University of Phoenix gets too little credit for its efforts

February 8, 2003


The University of Phoenix doesn't get a whole lot of respect from traditional institutions of higher education, but its more than 125,000 students believe that its motto "You can do this!" is the key to a better life for them and their families.

Part of the snooty disdain for UoP -- that's what its friends call it -- comes simply from the fact that it is a for-profit corporation, part of the Apollo Group Inc. "It's not right to make money off education," I've heard people say, but what's wrong about it? The people who work for nonprofit institutions certainly make money doing it, and so they should; why shouldn't the people who create the institutions?

Entrepreneurs, in my experience, are at least as public-spirited as bureaucrats, and at least they make whatever money they spend on doing good instead of taxing it away from other people.

Second, UoP is unabashedly practical; offering degrees in business, human services, nursing and so forth that are designed for working adults who need education tailored to their schedules, not the leisurely rhythm of the four-year campus, lovely though that is for people who can afford it.

And finally, though it is seldom articulated, there's a suspicion that UoP is stealing their students. That fear is probably unwarranted. Karen Spahn, executive director for special research projects, compared enrollment for colleges and universities in metropolitan Detroit for five years before and after Phoenix opened a campus there. Enrollment trends were mostly unaffected, although at some places where enrollment had been flat it began to grow.
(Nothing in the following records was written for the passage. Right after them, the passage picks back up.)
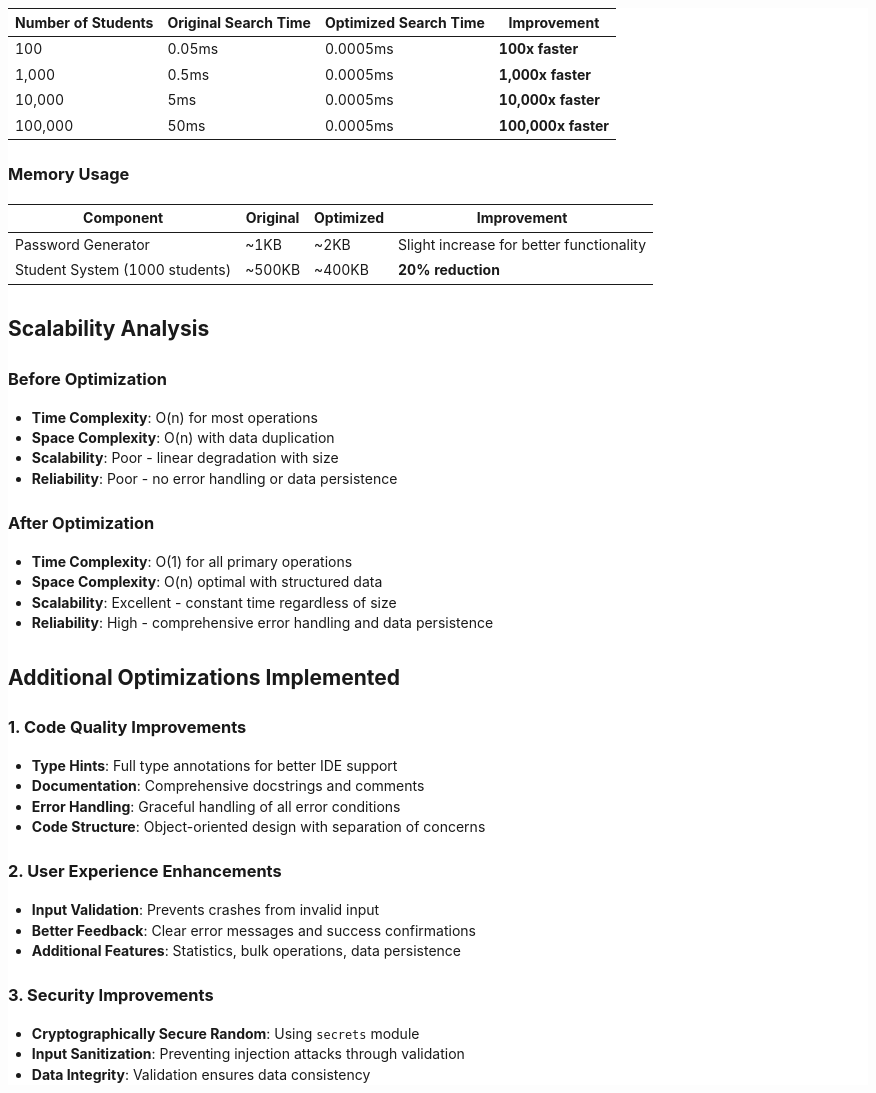 | Number of Students | Original Search Time | Optimized Search Time | Improvement |
|-------------------|---------------------|---------------------|-------------|
| 100 | 0.05ms | 0.0005ms | **100x faster** |
| 1,000 | 0.5ms | 0.0005ms | **1,000x faster** |
| 10,000 | 5ms | 0.0005ms | **10,000x faster** |
| 100,000 | 50ms | 0.0005ms | **100,000x faster** |

### Memory Usage

| Component | Original | Optimized | Improvement |
|-----------|----------|-----------|-------------|
| Password Generator | ~1KB | ~2KB | Slight increase for better functionality |
| Student System (1000 students) | ~500KB | ~400KB | **20% reduction** |

## Scalability Analysis

### Before Optimization
- **Time Complexity**: O(n) for most operations
- **Space Complexity**: O(n) with data duplication
- **Scalability**: Poor - linear degradation with size
- **Reliability**: Poor - no error handling or data persistence

### After Optimization
- **Time Complexity**: O(1) for all primary operations
- **Space Complexity**: O(n) optimal with structured data
- **Scalability**: Excellent - constant time regardless of size
- **Reliability**: High - comprehensive error handling and data persistence

## Additional Optimizations Implemented

### 1. Code Quality Improvements
- **Type Hints**: Full type annotations for better IDE support
- **Documentation**: Comprehensive docstrings and comments
- **Error Handling**: Graceful handling of all error conditions
- **Code Structure**: Object-oriented design with separation of concerns

### 2. User Experience Enhancements
- **Input Validation**: Prevents crashes from invalid input
- **Better Feedback**: Clear error messages and success confirmations
- **Additional Features**: Statistics, bulk operations, data persistence

### 3. Security Improvements
- **Cryptographically Secure Random**: Using `secrets` module
- **Input Sanitization**: Preventing injection attacks through validation
- **Data Integrity**: Validation ensures data consistency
Spahn thinks it might be that UoP's extensive advertising gets people thinking about going back to college, and some of them who do go, go to another school.
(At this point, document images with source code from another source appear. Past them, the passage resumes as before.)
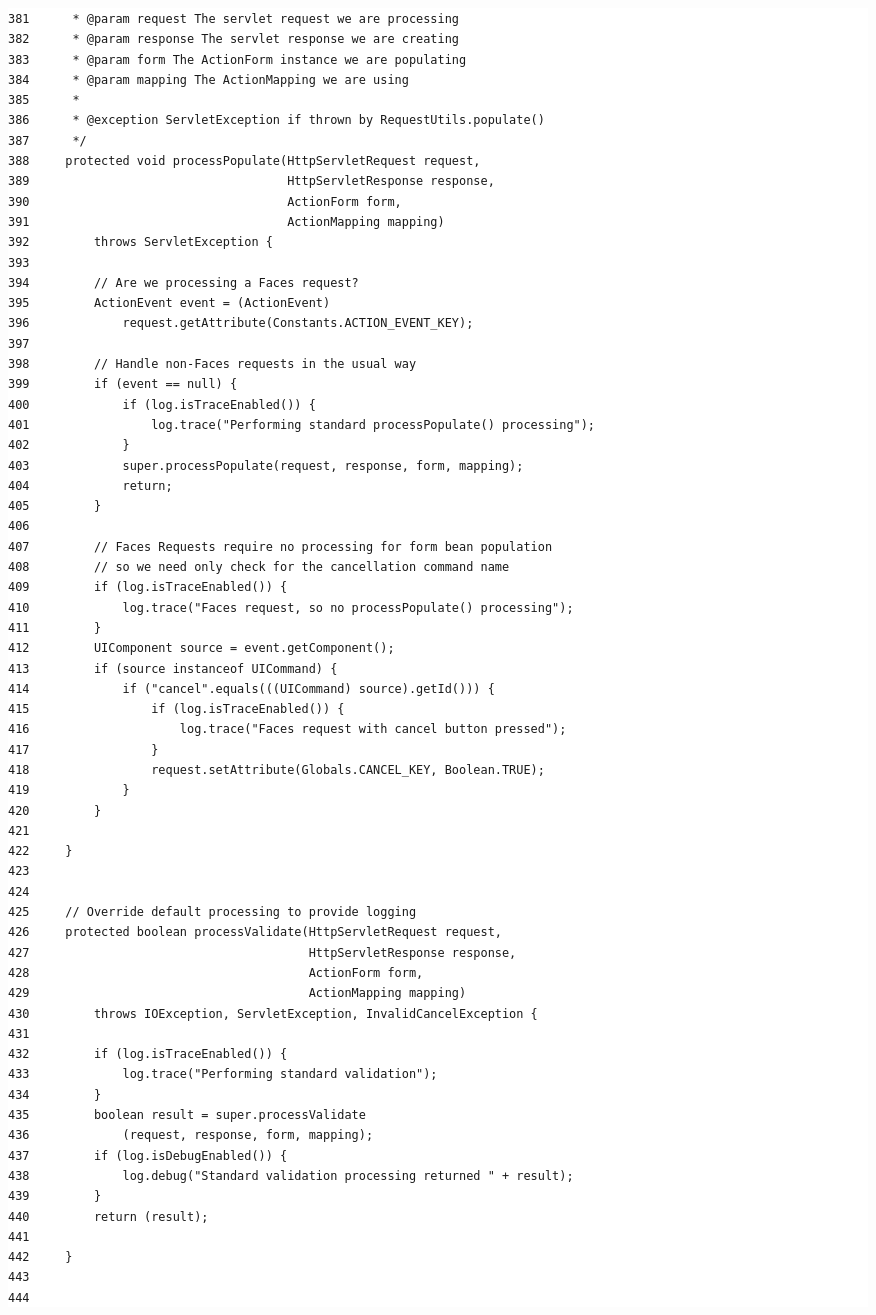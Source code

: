     381      * @param request The servlet request we are processing
    382      * @param response The servlet response we are creating
    383      * @param form The ActionForm instance we are populating
    384      * @param mapping The ActionMapping we are using
    385      *
    386      * @exception ServletException if thrown by RequestUtils.populate()
    387      */
    388     protected void processPopulate(HttpServletRequest request,
    389                                    HttpServletResponse response,
    390                                    ActionForm form,
    391                                    ActionMapping mapping)
    392         throws ServletException {
    393 
    394         // Are we processing a Faces request?
    395         ActionEvent event = (ActionEvent)
    396             request.getAttribute(Constants.ACTION_EVENT_KEY);
    397 
    398         // Handle non-Faces requests in the usual way
    399         if (event == null) {
    400             if (log.isTraceEnabled()) {
    401                 log.trace("Performing standard processPopulate() processing");
    402             }
    403             super.processPopulate(request, response, form, mapping);
    404             return;
    405         }
    406 
    407         // Faces Requests require no processing for form bean population
    408         // so we need only check for the cancellation command name
    409         if (log.isTraceEnabled()) {
    410             log.trace("Faces request, so no processPopulate() processing");
    411         }
    412         UIComponent source = event.getComponent();
    413         if (source instanceof UICommand) {
    414             if ("cancel".equals(((UICommand) source).getId())) {
    415                 if (log.isTraceEnabled()) {
    416                     log.trace("Faces request with cancel button pressed");
    417                 }
    418                 request.setAttribute(Globals.CANCEL_KEY, Boolean.TRUE);
    419             }
    420         }
    421 
    422     }
    423 
    424 
    425     // Override default processing to provide logging
    426     protected boolean processValidate(HttpServletRequest request,
    427                                       HttpServletResponse response,
    428                                       ActionForm form,
    429                                       ActionMapping mapping)
    430         throws IOException, ServletException, InvalidCancelException {
    431 
    432         if (log.isTraceEnabled()) {
    433             log.trace("Performing standard validation");
    434         }
    435         boolean result = super.processValidate
    436             (request, response, form, mapping);
    437         if (log.isDebugEnabled()) {
    438             log.debug("Standard validation processing returned " + result);
    439         }
    440         return (result);
    441 
    442     }
    443 
    444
People think of UoP as an online school, but in fact only about a third of the students attend exclusively online, said Larry Banks, vice president and director of the Colorado campus. The rest are "on ground," typically attending one four-hour workshop each week with a faculty member, one meeting each week with their "learning team," a group of five or six classmates that work together on assignments and projects, and the rest of their study time alone or online. Banks calls that "blended delivery."

Phoenix has been in Colorado since 1982, and now has five locations in the state, with about 4,500 students. On ground or online, every student has access to the university's online library. The faculty are practitioners in their fields, with a graduate degree and at least five years' experience. "If you're working on your principal's licensure," Banks said, "your instructor is likely to be a chief financial officer for a local district."
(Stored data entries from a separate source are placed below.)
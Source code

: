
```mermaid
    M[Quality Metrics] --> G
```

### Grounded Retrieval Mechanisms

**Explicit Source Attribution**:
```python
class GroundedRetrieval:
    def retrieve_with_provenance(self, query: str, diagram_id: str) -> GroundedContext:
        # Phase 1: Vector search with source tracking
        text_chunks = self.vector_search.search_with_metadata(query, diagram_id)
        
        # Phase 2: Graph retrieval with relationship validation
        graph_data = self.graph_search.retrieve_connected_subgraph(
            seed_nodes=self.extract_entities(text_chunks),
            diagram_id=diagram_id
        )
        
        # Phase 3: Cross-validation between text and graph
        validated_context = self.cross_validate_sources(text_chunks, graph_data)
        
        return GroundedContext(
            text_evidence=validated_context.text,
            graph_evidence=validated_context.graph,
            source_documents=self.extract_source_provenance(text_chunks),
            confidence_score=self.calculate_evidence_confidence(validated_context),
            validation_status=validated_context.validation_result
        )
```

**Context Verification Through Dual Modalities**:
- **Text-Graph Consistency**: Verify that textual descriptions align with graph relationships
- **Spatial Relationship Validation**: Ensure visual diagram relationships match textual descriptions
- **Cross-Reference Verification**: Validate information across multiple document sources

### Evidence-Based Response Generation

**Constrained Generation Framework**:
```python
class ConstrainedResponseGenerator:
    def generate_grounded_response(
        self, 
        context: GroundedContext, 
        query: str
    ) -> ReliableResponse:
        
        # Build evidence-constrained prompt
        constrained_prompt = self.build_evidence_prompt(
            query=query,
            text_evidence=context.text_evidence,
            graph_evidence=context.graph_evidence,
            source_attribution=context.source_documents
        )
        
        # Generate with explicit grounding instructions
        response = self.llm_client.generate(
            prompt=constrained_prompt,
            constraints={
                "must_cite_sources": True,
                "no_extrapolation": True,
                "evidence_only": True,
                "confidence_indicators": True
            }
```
The university also partners with local community colleges. Mary Taylor, who is completing her master's degree in nursing at UoP, is also teaching nursing classes at the Community College of Denver under a joint scholarship program. After her students get their associate degrees, and their RN licenses, they can, if they wish, continue toward a bachelor's degree at UoP with assurance that all their credits will transfer.

"I tell them not to wait 25 years to get a bachelor's degree, the way I did," Taylor said. "And I'm proving to them that "you can do this!" Enrollment in CCD's nursing program is up -- Taylor says she has two sections of each course this year rather than one -- and there's a long waiting list. Since there's also a severe shortage of nurses, that would appear to be good for CCD, for Phoenix and for the community.

Most of UoP's students attend full time while working, which means they take one course at a time, almost year round, and can earn a degree in three years. Some 55 percent to 60 percent graduate -- a number not truly comparable to the graduation rate at schools that enroll mostly traditional students just out of high school, but eminently respectable by the standards of four-year schools.

I wouldn't advocate that the Phoenix model be universally adopted by higher education, and indeed many traditional schools that have tried to offer a version of distance education have floundered because they have so many assumptions to unlearn. But John Sperling, who started the university in 1976 and remains the chairman of its board, saw a need and established a company to fill it. The University of Phoenix deserves more respect than it gets.